How to complete this task. Copy, from the entries below, each line in which the string "consistent" appears.
── Exercise inputs ──
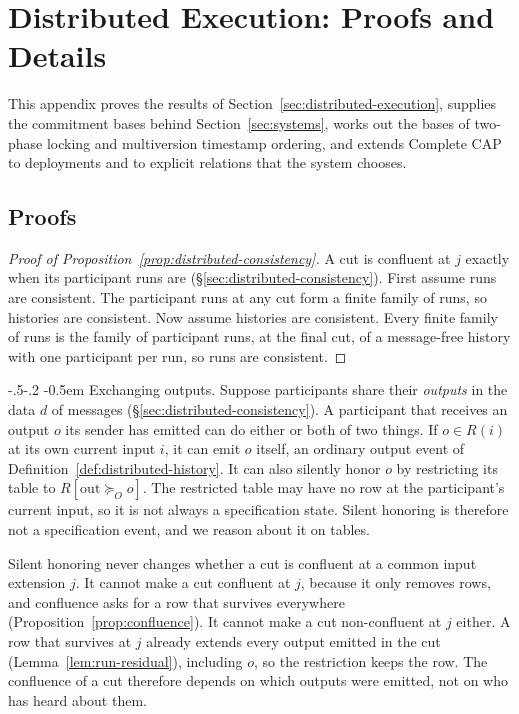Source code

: \documentclass[sigconf]{cidr-2027}
\makeatletter
\theoremstyle{remark}
\renewcommand\paragraph{\@startsection{paragraph}{4}{\z@}%
  {-.5\baselineskip \@plus -2\p@ \@minus -.2\p@}%
  {-0.5em}%
  {\normalfont\bfseries}}
\newcommand{\OutputGe}{\succeq_O}
\newcommand{\commitment}{commitment\xspace}
\newcommand{\indesc}{input extension\xspace} %
\newcommand{\outrel}{extends\xspace}          %
\makeatother
\begin{document}
\section{Distributed Execution: Proofs and Details}
\label{app:proofs-sec4}

This appendix proves the results of Section~\ref{sec:distributed-execution}, supplies the
\commitment bases behind Section~\ref{sec:systems}, works out the bases of two-phase
locking and multiversion timestamp ordering, and extends Complete CAP to deployments and
to explicit relations that the system chooses.

\subsection{Proofs}

\begin{proof}[Proof of Proposition~\ref{prop:distributed-consistency}]
A cut is confluent at $j$ exactly when its participant runs are
(\S\ref{sec:distributed-consistency}). \textcolor{reviewed}{First assume runs are consistent.} The
participant runs at any cut form a finite family of runs, so histories are
consistent. Now assume histories are consistent. Every finite family of runs
is the family of participant runs, at the final cut, of a message-free history
with one participant per run, so runs are consistent.
\end{proof}

\paragraph{Exchanging outputs.}
\label{app:exchanging-outputs}
Suppose participants share their \emph{outputs} in the data $d$ of messages
(\S\ref{sec:distributed-consistency}). A participant that receives an
output $o$ its sender has emitted can do either or both of two things. If
$o\in R(i)$ at its own current input $i$, it can emit $o$ itself, an ordinary
output event of Definition~\ref{def:distributed-history}. It can also
silently honor $o$ by restricting its table to $R[\mathrm{out}\OutputGe o]$. The restricted table may have no row at the participant's current input, so it
is not always a specification state. Silent honoring is therefore not a
specification event, and we reason about it on tables.

Silent honoring never changes whether a cut is confluent at a common \indesc
$j$. It cannot make a cut confluent at $j$, because it only removes rows, and
confluence asks for a row that survives everywhere
(Proposition~\ref{prop:confluence}). It cannot make a cut non-confluent at
$j$ either. A row that survives at $j$ already
\outrel every output emitted in the cut (Lemma~\ref{lem:run-residual}),
including $o$, so the restriction keeps the row. The confluence of a cut
therefore depends on which outputs were emitted, not on who has heard about
them.
\end{document}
───
Completed task.
(\S\ref{sec:distributed-consistency}). \textcolor{reviewed}{First assume runs are consistent.} The
consistent. Now assume histories are consistent. Every finite family of runs
with one participant per run, so runs are consistent.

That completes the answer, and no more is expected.